▸ REQUIRED WORK
The pictures are to be dropped, and the records below are to be restated word for word.

####################

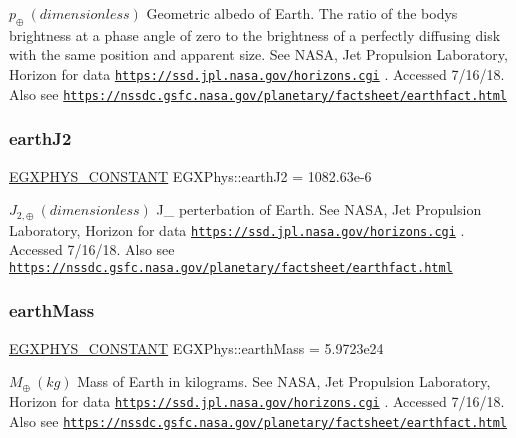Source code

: $ p_{\oplus} \ (dimensionless)$ Geometric albedo of Earth. The ratio of the body\textquotesingle{}s brightness at a phase angle of zero to the brightness of a perfectly diffusing disk with the same position and apparent size. See N\+A\+SA, Jet Propulsion Laboratory, Horizon for data \href{https://ssd.jpl.nasa.gov/horizons.cgi}{\tt https\+://ssd.\+jpl.\+nasa.\+gov/horizons.\+cgi} . Accessed 7/16/18. Also see \href{https://nssdc.gsfc.nasa.gov/planetary/factsheet/earthfact.html}{\tt https\+://nssdc.\+gsfc.\+nasa.\+gov/planetary/factsheet/earthfact.\+html} \mbox{\label{group___e_g_x_phys-_constants-_astrophysics-_solar_system-_earth-_bulk_ga8d661a52948229a59e9eabf97af51faf}} 
\subsubsection{\texorpdfstring{earth\+J2}{earthJ2}}
{\footnotesize\ttfamily \mbox{\hyperlink{group___e_g_x_phys-_constants-_macros_ga76980d288494ce1714c9ac68a95ba702}{E\+G\+X\+P\+H\+Y\+S\+\_\+\+C\+O\+N\+S\+T\+A\+NT}} E\+G\+X\+Phys\+::earth\+J2 = 1082.\+63e-\/6}

$ J_{2,\oplus} \ (dimensionless)$ J\+\_ perterbation of Earth. See N\+A\+SA, Jet Propulsion Laboratory, Horizon for data \href{https://ssd.jpl.nasa.gov/horizons.cgi}{\tt https\+://ssd.\+jpl.\+nasa.\+gov/horizons.\+cgi} . Accessed 7/16/18. Also see \href{https://nssdc.gsfc.nasa.gov/planetary/factsheet/earthfact.html}{\tt https\+://nssdc.\+gsfc.\+nasa.\+gov/planetary/factsheet/earthfact.\+html} \mbox{\label{group___e_g_x_phys-_constants-_astrophysics-_solar_system-_earth-_bulk_ga7d335a700fce4dda5baa19d2b2ed14ba}} 
\subsubsection{\texorpdfstring{earth\+Mass}{earthMass}}
{\footnotesize\ttfamily \mbox{\hyperlink{group___e_g_x_phys-_constants-_macros_ga76980d288494ce1714c9ac68a95ba702}{E\+G\+X\+P\+H\+Y\+S\+\_\+\+C\+O\+N\+S\+T\+A\+NT}} E\+G\+X\+Phys\+::earth\+Mass = 5.\+9723e24}

$M_{\oplus} \ (kg)$ Mass of Earth in kilograms. See N\+A\+SA, Jet Propulsion Laboratory, Horizon for data \href{https://ssd.jpl.nasa.gov/horizons.cgi}{\tt https\+://ssd.\+jpl.\+nasa.\+gov/horizons.\+cgi} . Accessed 7/16/18. Also see \href{https://nssdc.gsfc.nasa.gov/planetary/factsheet/earthfact.html}{\tt https\+://nssdc.\+gsfc.\+nasa.\+gov/planetary/factsheet/earthfact.\+html} \mbox{\label{group___e_g_x_phys-_constants-_astrophysics-_solar_system-_earth-_bulk_ga4b3a512e9d562530710100f65695ab13}}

####################

▸ TASK OUTPUT
Source code

: $ p_{\oplus} \ (dimensionless)$ Geometric albedo of Earth. The ratio of the body\textquotesingle{}s brightness at a phase angle of zero to the brightness of a perfectly diffusing disk with the same position and apparent size. See N\+A\+SA, Jet Propulsion Laboratory, Horizon for data \href{https://ssd.jpl.nasa.gov/horizons.cgi}{\tt https\+://ssd.\+jpl.\+nasa.\+gov/horizons.\+cgi} . Accessed 7/16/18. Also see \href{https://nssdc.gsfc.nasa.gov/planetary/factsheet/earthfact.html}{\tt https\+://nssdc.\+gsfc.\+nasa.\+gov/planetary/factsheet/earthfact.\+html} \mbox{\label{group___e_g_x_phys-_constants-_astrophysics-_solar_system-_earth-_bulk_ga8d661a52948229a59e9eabf97af51faf}} 
\subsubsection{\texorpdfstring{earth\+J2}{earthJ2}}
{\footnotesize\ttfamily \mbox{\hyperlink{group___e_g_x_phys-_constants-_macros_ga76980d288494ce1714c9ac68a95ba702}{E\+G\+X\+P\+H\+Y\+S\+\_\+\+C\+O\+N\+S\+T\+A\+NT}} E\+G\+X\+Phys\+::earth\+J2 = 1082.\+63e-\/6}

$ J_{2,\oplus} \ (dimensionless)$ J\+\_ perterbation of Earth. See N\+A\+SA, Jet Propulsion Laboratory, Horizon for data \href{https://ssd.jpl.nasa.gov/horizons.cgi}{\tt https\+://ssd.\+jpl.\+nasa.\+gov/horizons.\+cgi} . Accessed 7/16/18. Also see \href{https://nssdc.gsfc.nasa.gov/planetary/factsheet/earthfact.html}{\tt https\+://nssdc.\+gsfc.\+nasa.\+gov/planetary/factsheet/earthfact.\+html} \mbox{\label{group___e_g_x_phys-_constants-_astrophysics-_solar_system-_earth-_bulk_ga7d335a700fce4dda5baa19d2b2ed14ba}} 
\subsubsection{\texorpdfstring{earth\+Mass}{earthMass}}
{\footnotesize\ttfamily \mbox{\hyperlink{group___e_g_x_phys-_constants-_macros_ga76980d288494ce1714c9ac68a95ba702}{E\+G\+X\+P\+H\+Y\+S\+\_\+\+C\+O\+N\+S\+T\+A\+NT}} E\+G\+X\+Phys\+::earth\+Mass = 5.\+9723e24}

$M_{\oplus} \ (kg)$ Mass of Earth in kilograms. See N\+A\+SA, Jet Propulsion Laboratory, Horizon for data \href{https://ssd.jpl.nasa.gov/horizons.cgi}{\tt https\+://ssd.\+jpl.\+nasa.\+gov/horizons.\+cgi} . Accessed 7/16/18. Also see \href{https://nssdc.gsfc.nasa.gov/planetary/factsheet/earthfact.html}{\tt https\+://nssdc.\+gsfc.\+nasa.\+gov/planetary/factsheet/earthfact.\+html} \mbox{\label{group___e_g_x_phys-_constants-_astrophysics-_solar_system-_earth-_bulk_ga4b3a512e9d562530710100f65695ab13}}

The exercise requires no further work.